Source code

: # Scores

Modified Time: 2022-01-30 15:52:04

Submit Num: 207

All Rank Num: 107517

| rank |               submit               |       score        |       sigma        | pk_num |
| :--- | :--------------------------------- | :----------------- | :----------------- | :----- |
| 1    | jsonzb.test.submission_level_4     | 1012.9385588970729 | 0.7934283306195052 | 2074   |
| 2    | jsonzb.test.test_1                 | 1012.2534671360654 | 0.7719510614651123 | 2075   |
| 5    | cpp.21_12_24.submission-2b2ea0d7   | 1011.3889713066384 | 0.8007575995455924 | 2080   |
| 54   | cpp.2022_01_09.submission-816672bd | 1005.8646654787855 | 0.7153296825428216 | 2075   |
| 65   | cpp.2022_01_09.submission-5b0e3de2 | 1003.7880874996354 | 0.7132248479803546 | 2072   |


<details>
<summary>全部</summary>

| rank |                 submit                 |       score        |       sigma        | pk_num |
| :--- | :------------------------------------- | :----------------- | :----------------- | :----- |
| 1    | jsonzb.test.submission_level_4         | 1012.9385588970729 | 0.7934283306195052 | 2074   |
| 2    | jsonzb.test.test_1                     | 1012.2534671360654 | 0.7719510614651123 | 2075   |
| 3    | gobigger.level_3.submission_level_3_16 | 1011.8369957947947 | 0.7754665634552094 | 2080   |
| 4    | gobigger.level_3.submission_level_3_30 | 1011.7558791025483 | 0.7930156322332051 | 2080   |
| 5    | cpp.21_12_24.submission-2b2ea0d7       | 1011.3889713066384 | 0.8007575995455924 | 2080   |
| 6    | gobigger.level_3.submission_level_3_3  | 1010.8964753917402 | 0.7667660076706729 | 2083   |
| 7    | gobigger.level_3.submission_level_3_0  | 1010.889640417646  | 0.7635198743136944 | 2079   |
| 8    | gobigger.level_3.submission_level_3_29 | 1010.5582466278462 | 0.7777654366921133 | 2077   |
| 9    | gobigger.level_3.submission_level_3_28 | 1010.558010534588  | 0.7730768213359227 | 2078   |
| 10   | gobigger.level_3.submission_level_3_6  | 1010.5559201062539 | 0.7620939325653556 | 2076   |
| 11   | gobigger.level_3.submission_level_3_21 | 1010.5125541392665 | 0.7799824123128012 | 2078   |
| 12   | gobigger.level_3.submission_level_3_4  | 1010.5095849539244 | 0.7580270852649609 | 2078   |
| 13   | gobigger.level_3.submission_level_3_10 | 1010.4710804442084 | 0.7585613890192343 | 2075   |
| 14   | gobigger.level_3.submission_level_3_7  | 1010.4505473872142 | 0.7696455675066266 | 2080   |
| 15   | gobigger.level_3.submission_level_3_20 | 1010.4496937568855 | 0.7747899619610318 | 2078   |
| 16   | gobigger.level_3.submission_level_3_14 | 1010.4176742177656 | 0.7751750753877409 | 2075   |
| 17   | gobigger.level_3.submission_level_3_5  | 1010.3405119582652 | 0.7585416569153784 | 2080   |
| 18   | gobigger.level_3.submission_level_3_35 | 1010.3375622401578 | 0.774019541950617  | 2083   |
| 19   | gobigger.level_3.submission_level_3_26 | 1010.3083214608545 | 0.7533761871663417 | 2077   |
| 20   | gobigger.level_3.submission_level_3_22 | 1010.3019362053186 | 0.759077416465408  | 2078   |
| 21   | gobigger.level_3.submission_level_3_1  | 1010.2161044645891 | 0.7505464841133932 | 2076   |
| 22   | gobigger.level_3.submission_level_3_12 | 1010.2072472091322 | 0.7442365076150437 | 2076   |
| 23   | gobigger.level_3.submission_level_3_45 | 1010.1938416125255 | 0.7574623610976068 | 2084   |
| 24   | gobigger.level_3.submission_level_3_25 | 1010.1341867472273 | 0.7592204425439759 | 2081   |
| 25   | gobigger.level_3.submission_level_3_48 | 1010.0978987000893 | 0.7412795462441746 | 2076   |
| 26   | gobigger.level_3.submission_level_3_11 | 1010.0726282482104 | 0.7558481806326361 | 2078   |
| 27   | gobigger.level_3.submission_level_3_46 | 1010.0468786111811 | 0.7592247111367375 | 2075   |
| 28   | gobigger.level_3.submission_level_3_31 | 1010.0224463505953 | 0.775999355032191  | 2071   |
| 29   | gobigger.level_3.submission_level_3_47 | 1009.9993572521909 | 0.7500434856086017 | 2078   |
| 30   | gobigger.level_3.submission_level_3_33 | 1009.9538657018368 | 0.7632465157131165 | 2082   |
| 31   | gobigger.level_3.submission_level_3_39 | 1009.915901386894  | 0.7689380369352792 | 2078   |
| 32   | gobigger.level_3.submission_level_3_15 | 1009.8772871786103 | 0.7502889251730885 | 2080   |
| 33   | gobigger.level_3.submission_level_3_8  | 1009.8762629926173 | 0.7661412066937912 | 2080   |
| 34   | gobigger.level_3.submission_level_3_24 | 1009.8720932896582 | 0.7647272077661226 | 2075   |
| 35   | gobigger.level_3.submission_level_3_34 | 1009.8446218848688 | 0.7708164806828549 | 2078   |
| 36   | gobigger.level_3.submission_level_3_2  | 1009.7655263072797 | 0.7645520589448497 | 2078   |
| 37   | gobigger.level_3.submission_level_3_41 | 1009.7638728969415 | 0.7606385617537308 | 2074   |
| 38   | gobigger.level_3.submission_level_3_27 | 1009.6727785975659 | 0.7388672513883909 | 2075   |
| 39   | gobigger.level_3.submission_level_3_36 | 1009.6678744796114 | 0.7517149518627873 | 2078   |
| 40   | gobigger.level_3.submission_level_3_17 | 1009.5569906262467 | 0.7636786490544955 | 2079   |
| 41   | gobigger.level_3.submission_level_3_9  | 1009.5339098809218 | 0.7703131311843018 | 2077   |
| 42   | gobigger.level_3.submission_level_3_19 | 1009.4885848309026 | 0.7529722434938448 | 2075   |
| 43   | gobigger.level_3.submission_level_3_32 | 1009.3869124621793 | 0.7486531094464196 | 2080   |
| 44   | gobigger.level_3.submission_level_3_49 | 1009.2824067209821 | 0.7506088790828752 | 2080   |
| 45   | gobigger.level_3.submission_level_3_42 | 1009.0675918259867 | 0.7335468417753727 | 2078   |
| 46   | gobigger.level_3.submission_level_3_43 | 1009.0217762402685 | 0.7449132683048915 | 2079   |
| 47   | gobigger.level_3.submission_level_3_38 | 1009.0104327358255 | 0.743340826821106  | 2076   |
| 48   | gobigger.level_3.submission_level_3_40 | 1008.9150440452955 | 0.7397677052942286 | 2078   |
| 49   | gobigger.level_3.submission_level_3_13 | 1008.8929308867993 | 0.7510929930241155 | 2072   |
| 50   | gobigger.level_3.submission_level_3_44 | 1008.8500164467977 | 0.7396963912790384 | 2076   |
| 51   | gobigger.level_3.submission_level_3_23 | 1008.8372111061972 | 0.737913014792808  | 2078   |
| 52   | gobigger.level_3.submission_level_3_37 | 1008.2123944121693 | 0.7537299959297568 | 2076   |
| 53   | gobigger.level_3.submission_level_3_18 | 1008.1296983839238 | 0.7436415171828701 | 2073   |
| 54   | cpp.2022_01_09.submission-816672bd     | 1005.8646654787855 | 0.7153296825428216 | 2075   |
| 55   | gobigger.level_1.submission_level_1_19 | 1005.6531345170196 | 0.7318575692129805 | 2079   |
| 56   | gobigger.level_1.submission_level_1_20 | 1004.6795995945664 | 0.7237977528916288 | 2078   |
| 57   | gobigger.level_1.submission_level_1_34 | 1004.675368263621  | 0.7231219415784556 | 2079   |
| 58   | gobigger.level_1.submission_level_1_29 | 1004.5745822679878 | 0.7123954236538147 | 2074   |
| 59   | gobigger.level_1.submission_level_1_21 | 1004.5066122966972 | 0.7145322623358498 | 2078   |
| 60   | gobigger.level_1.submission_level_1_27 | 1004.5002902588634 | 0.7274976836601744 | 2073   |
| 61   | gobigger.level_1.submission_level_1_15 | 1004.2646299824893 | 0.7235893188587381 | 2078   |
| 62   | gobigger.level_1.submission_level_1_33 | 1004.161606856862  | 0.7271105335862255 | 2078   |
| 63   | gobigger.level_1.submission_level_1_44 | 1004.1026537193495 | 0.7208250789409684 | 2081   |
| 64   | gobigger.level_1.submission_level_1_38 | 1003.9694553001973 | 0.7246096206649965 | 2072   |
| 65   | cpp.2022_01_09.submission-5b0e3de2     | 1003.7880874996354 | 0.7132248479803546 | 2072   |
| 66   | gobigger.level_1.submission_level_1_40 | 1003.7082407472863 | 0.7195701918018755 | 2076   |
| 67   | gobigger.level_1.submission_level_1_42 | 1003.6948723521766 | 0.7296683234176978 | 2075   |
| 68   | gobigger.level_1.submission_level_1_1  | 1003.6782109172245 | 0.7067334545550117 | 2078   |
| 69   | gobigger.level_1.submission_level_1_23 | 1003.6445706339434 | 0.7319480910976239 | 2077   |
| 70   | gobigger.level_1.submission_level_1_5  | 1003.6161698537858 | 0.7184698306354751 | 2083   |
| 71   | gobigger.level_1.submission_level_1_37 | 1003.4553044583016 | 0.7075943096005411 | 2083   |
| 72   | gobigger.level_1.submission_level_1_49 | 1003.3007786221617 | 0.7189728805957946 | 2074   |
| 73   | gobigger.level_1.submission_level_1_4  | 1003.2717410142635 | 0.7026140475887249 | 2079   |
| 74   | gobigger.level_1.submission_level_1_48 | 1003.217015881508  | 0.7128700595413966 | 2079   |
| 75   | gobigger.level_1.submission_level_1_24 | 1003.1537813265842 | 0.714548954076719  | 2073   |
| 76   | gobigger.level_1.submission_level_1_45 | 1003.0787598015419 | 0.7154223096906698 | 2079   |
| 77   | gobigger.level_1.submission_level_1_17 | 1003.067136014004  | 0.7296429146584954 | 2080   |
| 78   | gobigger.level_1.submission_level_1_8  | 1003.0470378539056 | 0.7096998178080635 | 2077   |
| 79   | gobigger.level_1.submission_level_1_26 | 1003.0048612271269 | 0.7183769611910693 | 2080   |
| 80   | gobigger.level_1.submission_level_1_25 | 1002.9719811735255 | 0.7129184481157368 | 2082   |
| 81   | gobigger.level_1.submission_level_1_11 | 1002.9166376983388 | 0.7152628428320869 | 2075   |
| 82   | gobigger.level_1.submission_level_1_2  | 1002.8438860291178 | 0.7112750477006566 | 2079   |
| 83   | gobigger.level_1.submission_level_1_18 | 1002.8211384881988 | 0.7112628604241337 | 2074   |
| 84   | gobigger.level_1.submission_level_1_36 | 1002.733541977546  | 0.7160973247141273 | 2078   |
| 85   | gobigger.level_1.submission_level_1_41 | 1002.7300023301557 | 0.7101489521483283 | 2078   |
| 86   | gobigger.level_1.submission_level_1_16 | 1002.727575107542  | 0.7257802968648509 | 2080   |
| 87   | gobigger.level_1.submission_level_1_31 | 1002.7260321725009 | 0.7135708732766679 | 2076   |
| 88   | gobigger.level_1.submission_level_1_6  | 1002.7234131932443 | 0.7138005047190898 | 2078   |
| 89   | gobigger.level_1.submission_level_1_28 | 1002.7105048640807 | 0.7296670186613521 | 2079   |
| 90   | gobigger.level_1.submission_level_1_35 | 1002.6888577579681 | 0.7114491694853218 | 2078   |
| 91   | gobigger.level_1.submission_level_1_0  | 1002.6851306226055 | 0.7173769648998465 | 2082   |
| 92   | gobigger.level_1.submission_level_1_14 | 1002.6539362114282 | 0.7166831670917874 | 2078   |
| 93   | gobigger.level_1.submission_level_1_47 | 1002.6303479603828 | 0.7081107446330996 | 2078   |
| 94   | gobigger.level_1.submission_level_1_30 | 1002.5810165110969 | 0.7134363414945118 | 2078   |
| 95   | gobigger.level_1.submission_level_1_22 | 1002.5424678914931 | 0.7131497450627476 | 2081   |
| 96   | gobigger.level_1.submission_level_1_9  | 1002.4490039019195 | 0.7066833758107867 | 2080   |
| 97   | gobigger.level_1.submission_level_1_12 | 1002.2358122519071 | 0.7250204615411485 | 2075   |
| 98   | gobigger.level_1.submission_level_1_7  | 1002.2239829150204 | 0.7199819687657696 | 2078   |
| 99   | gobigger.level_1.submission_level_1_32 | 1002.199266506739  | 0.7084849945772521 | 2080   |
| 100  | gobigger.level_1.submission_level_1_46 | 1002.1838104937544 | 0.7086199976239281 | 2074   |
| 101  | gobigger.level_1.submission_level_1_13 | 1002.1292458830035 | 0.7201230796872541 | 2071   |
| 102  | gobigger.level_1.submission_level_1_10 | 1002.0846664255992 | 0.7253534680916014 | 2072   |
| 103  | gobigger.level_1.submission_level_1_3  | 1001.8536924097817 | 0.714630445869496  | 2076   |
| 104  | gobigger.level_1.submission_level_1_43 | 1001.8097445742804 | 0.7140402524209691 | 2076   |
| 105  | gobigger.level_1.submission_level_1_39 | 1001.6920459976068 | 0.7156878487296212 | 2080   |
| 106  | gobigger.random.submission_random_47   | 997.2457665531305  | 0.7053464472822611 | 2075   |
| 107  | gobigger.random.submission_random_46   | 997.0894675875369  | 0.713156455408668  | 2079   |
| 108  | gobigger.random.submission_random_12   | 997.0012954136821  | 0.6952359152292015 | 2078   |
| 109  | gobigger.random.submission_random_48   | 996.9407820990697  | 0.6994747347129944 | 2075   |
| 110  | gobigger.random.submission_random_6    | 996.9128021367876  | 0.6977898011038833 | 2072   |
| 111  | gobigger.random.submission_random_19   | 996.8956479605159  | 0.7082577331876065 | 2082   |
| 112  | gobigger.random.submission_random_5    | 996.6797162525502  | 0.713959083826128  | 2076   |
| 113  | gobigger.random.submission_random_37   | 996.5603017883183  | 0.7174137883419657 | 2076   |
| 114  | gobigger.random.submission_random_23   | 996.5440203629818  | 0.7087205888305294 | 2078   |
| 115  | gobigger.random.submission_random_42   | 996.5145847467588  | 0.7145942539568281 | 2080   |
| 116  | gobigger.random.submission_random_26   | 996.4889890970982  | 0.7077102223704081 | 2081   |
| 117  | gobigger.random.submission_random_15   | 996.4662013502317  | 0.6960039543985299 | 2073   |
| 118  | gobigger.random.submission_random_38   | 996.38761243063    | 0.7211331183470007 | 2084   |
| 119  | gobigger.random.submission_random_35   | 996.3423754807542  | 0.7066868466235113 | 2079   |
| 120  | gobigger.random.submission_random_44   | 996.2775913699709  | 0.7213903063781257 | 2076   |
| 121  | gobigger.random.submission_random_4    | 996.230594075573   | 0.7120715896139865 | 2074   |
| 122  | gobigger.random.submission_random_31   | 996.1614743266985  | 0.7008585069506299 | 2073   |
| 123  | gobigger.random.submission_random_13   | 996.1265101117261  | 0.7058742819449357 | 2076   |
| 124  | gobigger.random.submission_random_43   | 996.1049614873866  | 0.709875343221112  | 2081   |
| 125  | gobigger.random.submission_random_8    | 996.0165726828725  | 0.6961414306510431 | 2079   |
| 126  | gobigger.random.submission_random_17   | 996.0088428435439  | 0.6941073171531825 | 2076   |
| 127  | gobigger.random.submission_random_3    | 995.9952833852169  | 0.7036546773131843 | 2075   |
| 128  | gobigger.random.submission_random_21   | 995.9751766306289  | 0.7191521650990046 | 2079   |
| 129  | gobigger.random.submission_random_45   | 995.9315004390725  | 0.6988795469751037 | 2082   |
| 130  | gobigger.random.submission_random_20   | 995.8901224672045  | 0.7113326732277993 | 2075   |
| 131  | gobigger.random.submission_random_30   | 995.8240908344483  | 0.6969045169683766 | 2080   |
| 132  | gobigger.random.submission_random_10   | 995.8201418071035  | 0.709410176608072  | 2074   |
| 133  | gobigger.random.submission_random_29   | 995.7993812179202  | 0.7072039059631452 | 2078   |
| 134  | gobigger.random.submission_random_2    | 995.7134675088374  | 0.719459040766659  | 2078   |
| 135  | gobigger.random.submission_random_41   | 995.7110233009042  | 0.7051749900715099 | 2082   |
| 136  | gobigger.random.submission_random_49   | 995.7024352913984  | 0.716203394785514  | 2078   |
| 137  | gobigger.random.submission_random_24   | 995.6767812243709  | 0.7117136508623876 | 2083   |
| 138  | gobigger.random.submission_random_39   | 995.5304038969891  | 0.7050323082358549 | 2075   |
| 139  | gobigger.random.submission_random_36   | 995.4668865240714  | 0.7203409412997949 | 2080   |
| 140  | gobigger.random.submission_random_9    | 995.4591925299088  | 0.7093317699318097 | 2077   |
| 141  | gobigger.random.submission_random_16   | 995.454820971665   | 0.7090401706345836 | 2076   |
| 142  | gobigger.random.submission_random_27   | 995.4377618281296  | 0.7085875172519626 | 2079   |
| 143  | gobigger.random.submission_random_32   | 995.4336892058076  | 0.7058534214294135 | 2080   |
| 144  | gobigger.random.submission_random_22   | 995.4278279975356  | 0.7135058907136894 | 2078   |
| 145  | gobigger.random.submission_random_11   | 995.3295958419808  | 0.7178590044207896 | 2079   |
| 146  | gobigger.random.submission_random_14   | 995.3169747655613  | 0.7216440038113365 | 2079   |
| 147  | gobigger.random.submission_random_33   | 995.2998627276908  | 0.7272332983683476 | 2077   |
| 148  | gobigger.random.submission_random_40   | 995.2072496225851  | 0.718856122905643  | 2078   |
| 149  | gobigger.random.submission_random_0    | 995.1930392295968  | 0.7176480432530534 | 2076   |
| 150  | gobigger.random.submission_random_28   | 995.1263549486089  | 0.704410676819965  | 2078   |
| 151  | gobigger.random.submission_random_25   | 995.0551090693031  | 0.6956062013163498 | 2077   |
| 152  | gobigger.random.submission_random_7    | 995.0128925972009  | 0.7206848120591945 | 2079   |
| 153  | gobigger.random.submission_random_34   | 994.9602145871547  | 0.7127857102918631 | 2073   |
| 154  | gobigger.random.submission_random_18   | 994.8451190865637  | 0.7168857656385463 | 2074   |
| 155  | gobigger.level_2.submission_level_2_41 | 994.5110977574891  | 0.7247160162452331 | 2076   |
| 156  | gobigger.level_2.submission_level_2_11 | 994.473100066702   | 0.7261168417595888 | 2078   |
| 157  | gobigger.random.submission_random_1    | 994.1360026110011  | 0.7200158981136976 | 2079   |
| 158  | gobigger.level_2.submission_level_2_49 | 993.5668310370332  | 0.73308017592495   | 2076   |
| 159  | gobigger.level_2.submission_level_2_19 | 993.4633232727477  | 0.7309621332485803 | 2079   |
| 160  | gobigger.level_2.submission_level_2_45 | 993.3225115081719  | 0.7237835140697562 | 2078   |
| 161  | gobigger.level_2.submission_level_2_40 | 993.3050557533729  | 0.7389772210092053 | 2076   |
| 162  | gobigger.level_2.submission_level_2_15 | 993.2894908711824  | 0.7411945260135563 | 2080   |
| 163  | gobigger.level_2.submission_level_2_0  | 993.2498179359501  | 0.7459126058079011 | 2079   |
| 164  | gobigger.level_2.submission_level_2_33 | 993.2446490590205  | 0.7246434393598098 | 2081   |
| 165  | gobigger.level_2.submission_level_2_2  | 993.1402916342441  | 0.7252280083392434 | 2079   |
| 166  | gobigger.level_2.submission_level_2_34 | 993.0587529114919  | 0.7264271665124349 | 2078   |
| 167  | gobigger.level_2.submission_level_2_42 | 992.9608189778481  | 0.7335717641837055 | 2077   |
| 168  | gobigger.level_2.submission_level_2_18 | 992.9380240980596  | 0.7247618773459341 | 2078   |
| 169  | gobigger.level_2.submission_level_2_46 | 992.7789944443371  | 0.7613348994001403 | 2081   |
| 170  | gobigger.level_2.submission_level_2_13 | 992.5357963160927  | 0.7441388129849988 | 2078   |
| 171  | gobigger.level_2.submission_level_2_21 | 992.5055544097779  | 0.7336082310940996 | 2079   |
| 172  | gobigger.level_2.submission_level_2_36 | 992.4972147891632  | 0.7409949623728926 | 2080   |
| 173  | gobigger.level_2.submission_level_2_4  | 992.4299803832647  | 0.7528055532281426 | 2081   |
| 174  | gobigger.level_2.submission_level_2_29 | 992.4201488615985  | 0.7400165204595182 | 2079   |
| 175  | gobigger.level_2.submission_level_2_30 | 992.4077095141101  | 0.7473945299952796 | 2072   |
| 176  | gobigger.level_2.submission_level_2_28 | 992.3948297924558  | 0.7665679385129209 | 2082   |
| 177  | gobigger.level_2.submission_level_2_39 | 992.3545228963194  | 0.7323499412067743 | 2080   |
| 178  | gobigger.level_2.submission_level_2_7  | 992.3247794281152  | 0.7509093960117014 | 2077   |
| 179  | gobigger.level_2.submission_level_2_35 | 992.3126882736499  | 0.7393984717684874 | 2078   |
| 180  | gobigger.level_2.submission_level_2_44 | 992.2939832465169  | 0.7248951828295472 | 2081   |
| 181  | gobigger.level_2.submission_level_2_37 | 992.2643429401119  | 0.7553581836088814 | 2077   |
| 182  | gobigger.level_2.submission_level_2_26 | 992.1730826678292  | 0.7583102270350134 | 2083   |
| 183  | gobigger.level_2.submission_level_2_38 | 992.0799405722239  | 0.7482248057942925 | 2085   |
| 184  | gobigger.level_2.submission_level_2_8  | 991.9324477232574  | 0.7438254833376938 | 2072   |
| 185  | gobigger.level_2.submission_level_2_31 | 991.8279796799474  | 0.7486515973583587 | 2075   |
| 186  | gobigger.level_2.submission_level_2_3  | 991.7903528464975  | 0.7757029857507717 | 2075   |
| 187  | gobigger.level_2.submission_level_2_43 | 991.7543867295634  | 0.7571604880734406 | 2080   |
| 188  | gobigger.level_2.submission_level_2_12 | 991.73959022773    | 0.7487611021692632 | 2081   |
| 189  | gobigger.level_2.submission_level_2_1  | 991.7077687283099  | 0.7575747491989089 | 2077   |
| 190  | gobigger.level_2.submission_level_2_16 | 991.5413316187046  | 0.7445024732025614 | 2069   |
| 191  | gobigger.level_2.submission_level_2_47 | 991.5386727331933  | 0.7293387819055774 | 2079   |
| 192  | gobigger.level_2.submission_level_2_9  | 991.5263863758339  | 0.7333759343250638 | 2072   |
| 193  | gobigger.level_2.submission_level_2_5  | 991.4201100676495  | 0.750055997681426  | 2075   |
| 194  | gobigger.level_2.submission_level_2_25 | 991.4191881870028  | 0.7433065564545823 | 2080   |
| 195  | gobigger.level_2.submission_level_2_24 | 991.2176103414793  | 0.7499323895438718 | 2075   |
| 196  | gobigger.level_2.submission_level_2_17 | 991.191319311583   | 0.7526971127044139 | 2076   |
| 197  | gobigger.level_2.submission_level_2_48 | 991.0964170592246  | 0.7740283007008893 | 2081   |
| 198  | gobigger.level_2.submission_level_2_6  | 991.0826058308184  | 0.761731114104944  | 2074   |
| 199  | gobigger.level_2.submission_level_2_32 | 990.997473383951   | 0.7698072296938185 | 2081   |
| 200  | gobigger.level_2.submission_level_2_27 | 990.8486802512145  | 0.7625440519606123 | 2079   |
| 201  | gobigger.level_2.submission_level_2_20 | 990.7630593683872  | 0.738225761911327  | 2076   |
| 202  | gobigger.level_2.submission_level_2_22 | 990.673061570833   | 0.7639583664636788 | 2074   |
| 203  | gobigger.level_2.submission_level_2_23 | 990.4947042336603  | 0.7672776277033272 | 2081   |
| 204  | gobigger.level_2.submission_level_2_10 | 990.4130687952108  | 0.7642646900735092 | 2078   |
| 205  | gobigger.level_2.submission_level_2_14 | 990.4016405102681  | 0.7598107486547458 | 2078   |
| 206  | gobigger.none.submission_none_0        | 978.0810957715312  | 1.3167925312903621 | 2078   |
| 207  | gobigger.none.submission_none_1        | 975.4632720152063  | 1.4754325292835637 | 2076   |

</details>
...
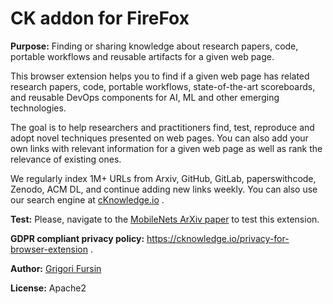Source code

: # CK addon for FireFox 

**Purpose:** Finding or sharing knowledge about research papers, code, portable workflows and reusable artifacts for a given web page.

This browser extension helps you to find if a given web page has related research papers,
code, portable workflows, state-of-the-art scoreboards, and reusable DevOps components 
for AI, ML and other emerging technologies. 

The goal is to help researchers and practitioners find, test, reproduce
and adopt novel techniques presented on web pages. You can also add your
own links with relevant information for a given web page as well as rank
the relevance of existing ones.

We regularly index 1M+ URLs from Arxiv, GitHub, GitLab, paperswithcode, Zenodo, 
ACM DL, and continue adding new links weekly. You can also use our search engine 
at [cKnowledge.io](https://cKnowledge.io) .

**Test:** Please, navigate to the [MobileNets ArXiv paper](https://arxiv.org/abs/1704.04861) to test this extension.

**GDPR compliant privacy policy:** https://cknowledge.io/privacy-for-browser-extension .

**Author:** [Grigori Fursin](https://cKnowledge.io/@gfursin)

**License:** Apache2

TASK OBJECTIVE -
If a line of the data contains "https", copy it out.

RESPONSE -
at [cKnowledge.io](https://cKnowledge.io) .
**Test:** Please, navigate to the [MobileNets ArXiv paper](https://arxiv.org/abs/1704.04861) to test this extension.
**GDPR compliant privacy policy:** https://cknowledge.io/privacy-for-browser-extension .
**Author:** [Grigori Fursin](https://cKnowledge.io/@gfursin)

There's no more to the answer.